Segment Open

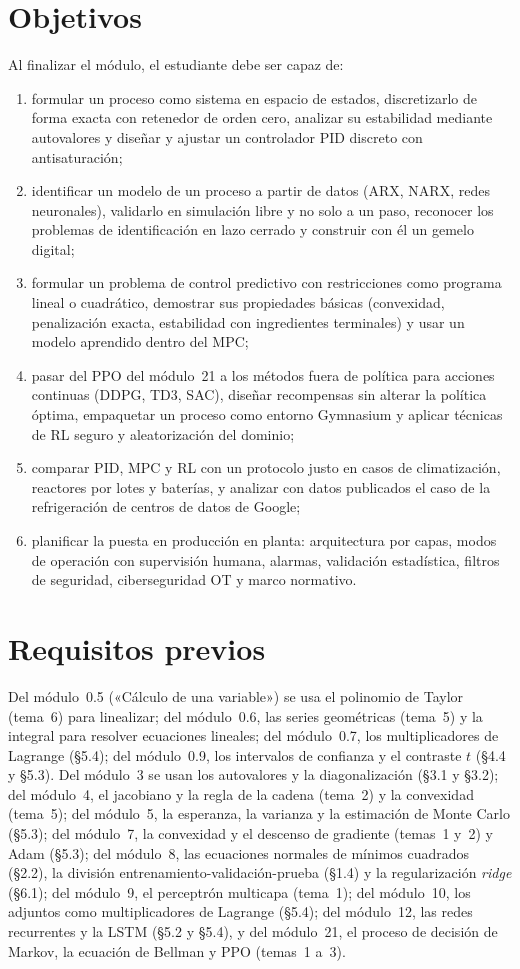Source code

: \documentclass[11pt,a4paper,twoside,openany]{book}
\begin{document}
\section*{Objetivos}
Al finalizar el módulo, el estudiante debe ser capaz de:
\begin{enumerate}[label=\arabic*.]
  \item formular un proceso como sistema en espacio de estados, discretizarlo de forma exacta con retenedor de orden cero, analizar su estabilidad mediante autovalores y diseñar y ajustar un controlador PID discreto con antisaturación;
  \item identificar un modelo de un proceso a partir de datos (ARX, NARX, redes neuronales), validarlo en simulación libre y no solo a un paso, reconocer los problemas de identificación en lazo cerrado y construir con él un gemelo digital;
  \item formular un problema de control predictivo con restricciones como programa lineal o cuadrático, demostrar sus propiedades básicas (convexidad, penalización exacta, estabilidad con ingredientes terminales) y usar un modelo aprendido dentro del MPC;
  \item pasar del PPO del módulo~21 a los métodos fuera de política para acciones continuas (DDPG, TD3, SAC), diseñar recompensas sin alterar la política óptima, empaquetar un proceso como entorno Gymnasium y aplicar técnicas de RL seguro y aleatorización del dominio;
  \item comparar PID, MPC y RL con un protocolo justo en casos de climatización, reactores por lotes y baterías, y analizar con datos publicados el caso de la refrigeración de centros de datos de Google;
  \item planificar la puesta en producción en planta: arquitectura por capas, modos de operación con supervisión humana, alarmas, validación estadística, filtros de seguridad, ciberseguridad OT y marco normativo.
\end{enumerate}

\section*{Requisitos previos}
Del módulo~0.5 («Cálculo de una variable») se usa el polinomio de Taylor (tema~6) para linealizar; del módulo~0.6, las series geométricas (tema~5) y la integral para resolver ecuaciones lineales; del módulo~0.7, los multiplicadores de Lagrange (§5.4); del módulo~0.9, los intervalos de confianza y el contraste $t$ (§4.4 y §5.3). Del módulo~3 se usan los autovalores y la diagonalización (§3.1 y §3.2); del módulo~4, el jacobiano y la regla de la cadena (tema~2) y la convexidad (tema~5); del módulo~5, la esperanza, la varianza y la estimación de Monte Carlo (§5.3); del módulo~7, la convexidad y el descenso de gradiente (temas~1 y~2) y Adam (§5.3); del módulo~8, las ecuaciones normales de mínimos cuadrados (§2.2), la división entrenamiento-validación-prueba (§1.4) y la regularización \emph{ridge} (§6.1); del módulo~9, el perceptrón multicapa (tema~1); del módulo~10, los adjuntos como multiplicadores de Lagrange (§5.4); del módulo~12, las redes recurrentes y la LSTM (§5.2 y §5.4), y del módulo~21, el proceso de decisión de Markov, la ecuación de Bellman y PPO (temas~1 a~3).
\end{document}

Segment Closed

## Exercise details
Each line in the listing above from the one containing "dentro del MPC;" through the one containing "datos de Google;" should be repeated exactly, and no other line.

## Result
  \item formular un problema de control predictivo con restricciones como programa lineal o cuadrático, demostrar sus propiedades básicas (convexidad, penalización exacta, estabilidad con ingredientes terminales) y usar un modelo aprendido dentro del MPC;
  \item pasar del PPO del módulo~21 a los métodos fuera de política para acciones continuas (DDPG, TD3, SAC), diseñar recompensas sin alterar la política óptima, empaquetar un proceso como entorno Gymnasium y aplicar técnicas de RL seguro y aleatorización del dominio;
  \item comparar PID, MPC y RL con un protocolo justo en casos de climatización, reactores por lotes y baterías, y analizar con datos publicados el caso de la refrigeración de centros de datos de Google;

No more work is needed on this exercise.